Le monde de la bande dessinée et de l’illustration est en deuil. Clément Oubrerie, né à Paris en 1966, est décédé à l’âge de 59 ans, des suites de la maladie de Charcot. Illustrateur jeunesse à ses débuts, il s’était progressivement dirigé vers la bande dessinée,
En 2005, il publiait chez Gallimard le premier tome d’Aya de Yopougon, sur un scénario de Marguerite Abouet. Ce récit lumineux, puisé dans la Côte d’Ivoire des années 1970, connut un succès immédiat.

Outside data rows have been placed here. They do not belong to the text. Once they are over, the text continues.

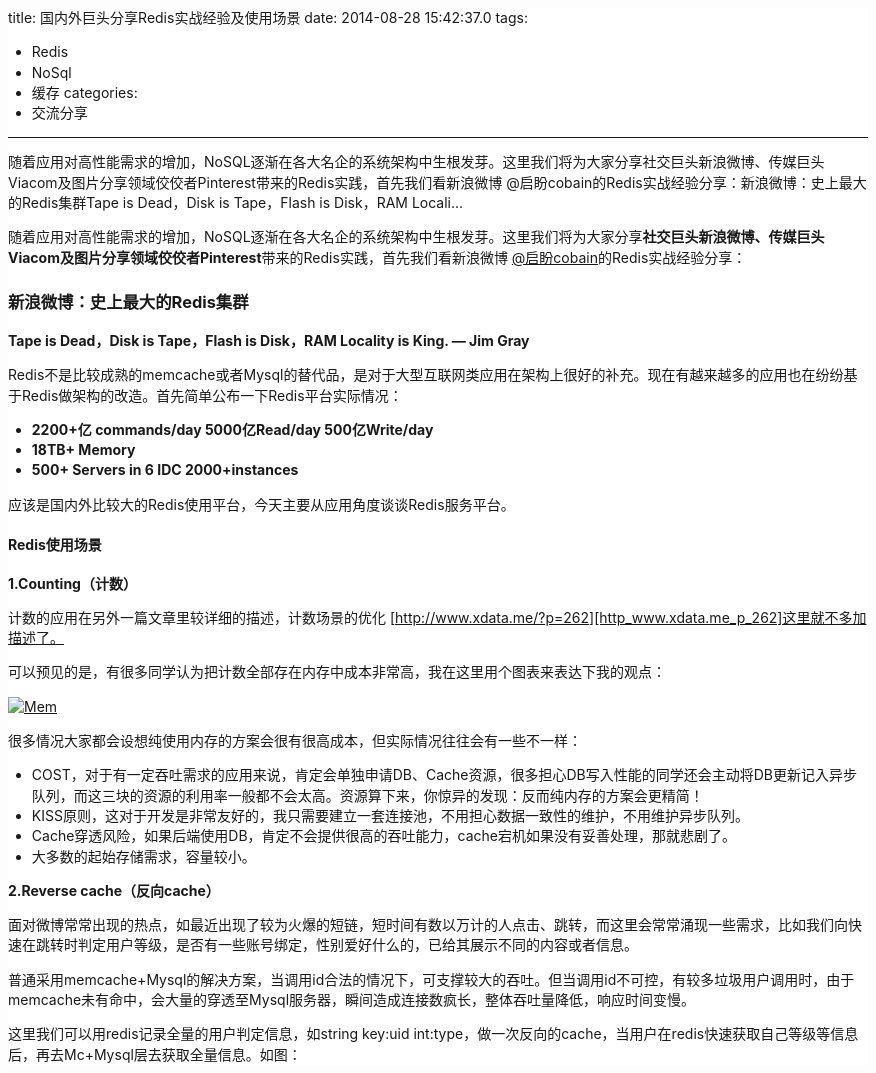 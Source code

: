 title: 国内外巨头分享Redis实战经验及使用场景
date: 2014-08-28 15:42:37.0
tags:
- Redis
- NoSql
- 缓存
categories:
- 交流分享

---

随着应用对高性能需求的增加，NoSQL逐渐在各大名企的系统架构中生根发芽。这里我们将为大家分享社交巨头新浪微博、传媒巨头Viacom及图片分享领域佼佼者Pinterest带来的Redis实践，首先我们看新浪微博 @启盼cobain的Redis实战经验分享：新浪微博：史上最大的Redis集群Tape is Dead，Disk is Tape，Flash is Disk，RAM Locali...



随着应用对高性能需求的增加，NoSQL逐渐在各大名企的系统架构中生根发芽。这里我们将为大家分享**社交巨头新浪微博、传媒巨头Viacom及图片分享领域佼佼者Pinterest**带来的Redis实践，首先我们看新浪微博 [@启盼cobain][cobain]的Redis实战经验分享：

### **新浪微博：史上最大的Redis集群** ###

**Tape is Dead，Disk is Tape，Flash is Disk，RAM Locality is King. — Jim Gray**

Redis不是比较成熟的memcache或者Mysql的替代品，是对于大型互联网类应用在架构上很好的补充。现在有越来越多的应用也在纷纷基于Redis做架构的改造。首先简单公布一下Redis平台实际情况：

 *  **2200+亿 commands/day 5000亿Read/day 500亿Write/day**
 *  **18TB+ Memory**
 *  **500+ Servers in 6 IDC 2000+instances**

应该是国内外比较大的Redis使用平台，今天主要从应用角度谈谈Redis服务平台。

#### Redis使用场景 ####

**1.Counting（计数）**

计数的应用在另外一篇文章里较详细的描述，计数场景的优化 [http://www.xdata.me/?p=262][http_www.xdata.me_p_262]这里就不多加描述了。

可以预见的是，有很多同学认为把计数全部存在内存中成本非常高，我在这里用个图表来表达下我的观点：

[![Mem][]][Mem]

很多情况大家都会设想纯使用内存的方案会很有很高成本，但实际情况往往会有一些不一样：

 *  COST，对于有一定吞吐需求的应用来说，肯定会单独申请DB、Cache资源，很多担心DB写入性能的同学还会主动将DB更新记入异步队列，而这三块的资源的利用率一般都不会太高。资源算下来，你惊异的发现：反而纯内存的方案会更精简！
 *  KISS原则，这对于开发是非常友好的，我只需要建立一套连接池，不用担心数据一致性的维护，不用维护异步队列。
 *  Cache穿透风险，如果后端使用DB，肯定不会提供很高的吞吐能力，cache宕机如果没有妥善处理，那就悲剧了。
 *  大多数的起始存储需求，容量较小。

**2.Reverse cache（反向cache）**

面对微博常常出现的热点，如最近出现了较为火爆的短链，短时间有数以万计的人点击、跳转，而这里会常常涌现一些需求，比如我们向快速在跳转时判定用户等级，是否有一些账号绑定，性别爱好什么的，已给其展示不同的内容或者信息。

普通采用memcache+Mysql的解决方案，当调用id合法的情况下，可支撑较大的吞吐。但当调用id不可控，有较多垃圾用户调用时，由于memcache未有命中，会大量的穿透至Mysql服务器，瞬间造成连接数疯长，整体吞吐量降低，响应时间变慢。

这里我们可以用redis记录全量的用户判定信息，如string key:uid int:type，做一次反向的cache，当用户在redis快速获取自己等级等信息后，再去Mc+Mysql层去获取全量信息。如图：


[cobain]: http://weibo.com/1319158547/AcmcMuPM5
[http_www.xdata.me_p_262]: http://www.xdata.me/?p=262
[Mem]: http://www.chinacloud.cn/upload/2013-10/131007163928475.png
[Concept2]: http://www.chinacloud.cn/upload/2013-10/131007163928473.jpg
[http_www.huangz.me_en_latest_storage_redis_code_analysis_sentinel.html]: http://www.huangz.me/en/latest/storage/redis_code_analysis/sentinel.html
[http_qiita.com_wellflat_items_8935016fdee25d4866d9]: http://qiita.com/wellflat/items/8935016fdee25d4866d9
[eryk]: http://weibo.com/eryk86
[hypnos]: http://www.chinacloud.cn/upload/2013-10/131007163928474.png
[Largest Redis Clusters Ever]: http://www.xdata.me/?p=301
[3_533]: http://www.forbes.com/sites/jjcolao/2013/05/08/why-is-pinterest-a-2-5-billion-company-an-early-investor-explains/
[Link 1]: http://corp.wishpond.com/pinterest-marketing-resources-for-business/15-facts-you-need-to-know-about-pinterest/
[131007163928471.jpg]: http://www.chinacloud.cn/upload/2013-10/131007163928471.jpg
[Link 2]: http://engineering.pinterest.com/post/55272557617/building-a-follower-model-from-scratch
[131007163928472.jpg]: http://www.chinacloud.cn/upload/2013-10/131007163928472.jpg
[2010_ZB]: http://blogs.vmware.com/vfabric/2013/03/why-every-database-must-be-broken-soon.html
[BLPOP]: http://redis.io/commands/blpop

Récompensé au festival d’Angoulême en 2006, il donna naissance à une saga de huit albums traduit dans plus de quinze langues.




Avec son épouse, Julie Birmant, il signa ensuite Pablo, une tétralogie consacrée à la jeunesse de Picasso à Montmartre. Ce portrait d’un artiste en devenir confirmait le talent d’Oubrerie pour conjuguer exigence graphique, empathie et narration historique. Suivirent d’autres ouvrages ambitieux comme Voltaire amoureux (en deux tomes) et Dali, double portrait d’un esprit libre et extravagant.

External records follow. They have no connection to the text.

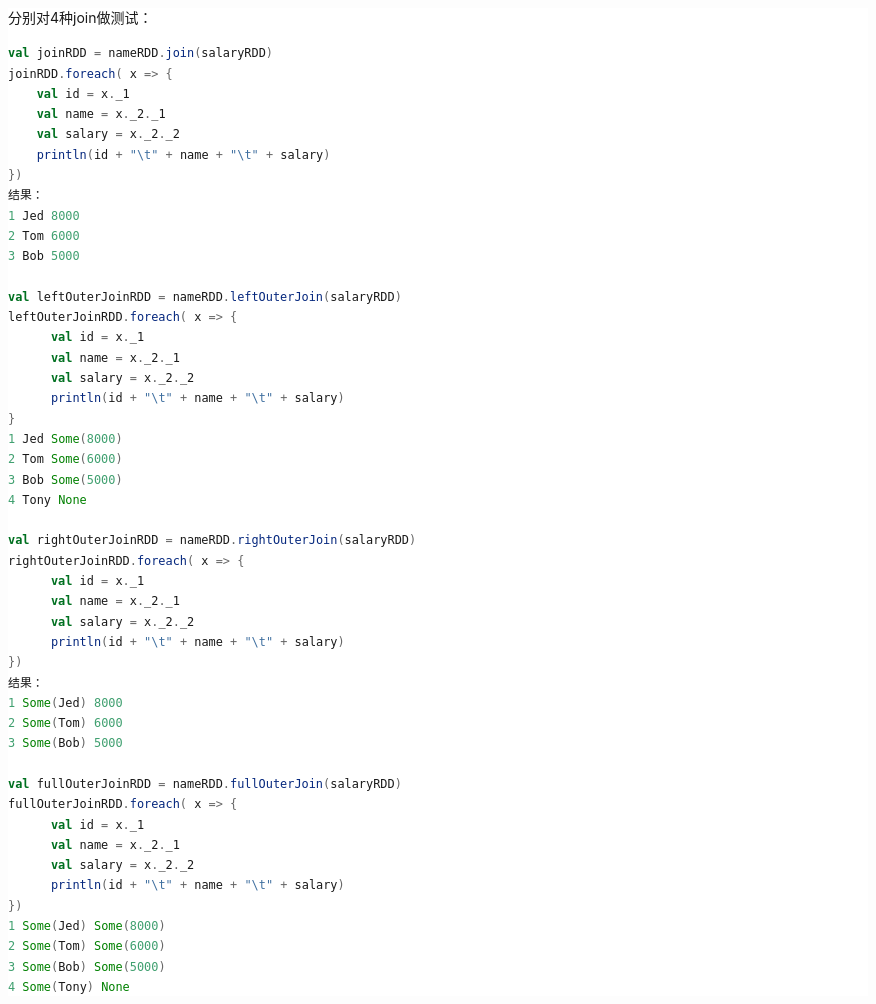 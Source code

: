 分别对4种join做测试：

```scala
val joinRDD = nameRDD.join(salaryRDD)
joinRDD.foreach( x => {
    val id = x._1
    val name = x._2._1
    val salary = x._2._2
    println(id + "\t" + name + "\t" + salary)
})
结果：
1 Jed 8000
2 Tom 6000
3 Bob 5000

val leftOuterJoinRDD = nameRDD.leftOuterJoin(salaryRDD)
leftOuterJoinRDD.foreach( x => {
      val id = x._1
      val name = x._2._1
      val salary = x._2._2
      println(id + "\t" + name + "\t" + salary)
}
1 Jed Some(8000)
2 Tom Some(6000)
3 Bob Some(5000)
4 Tony None

val rightOuterJoinRDD = nameRDD.rightOuterJoin(salaryRDD)
rightOuterJoinRDD.foreach( x => {
      val id = x._1
      val name = x._2._1
      val salary = x._2._2
      println(id + "\t" + name + "\t" + salary)
})
结果：
1 Some(Jed) 8000
2 Some(Tom) 6000
3 Some(Bob) 5000

val fullOuterJoinRDD = nameRDD.fullOuterJoin(salaryRDD)
fullOuterJoinRDD.foreach( x => {
      val id = x._1
      val name = x._2._1
      val salary = x._2._2
      println(id + "\t" + name + "\t" + salary)
})
1 Some(Jed) Some(8000)
2 Some(Tom) Some(6000)
3 Some(Bob) Some(5000)
4 Some(Tony) None
```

En parallèle, Clément Oubrerie s’était aventuré dans le monde de l’animation. Cofondateur du studio Autochenille Production aux côtés de Joann Sfar et d’Antoine Delesvaux, il participa à la création et à la production de films et séries remarqués, tels Le Chat du rabbin, Aya de Yopougon ou encore Moot-Moot, réalisée avec Éric et Ramzy.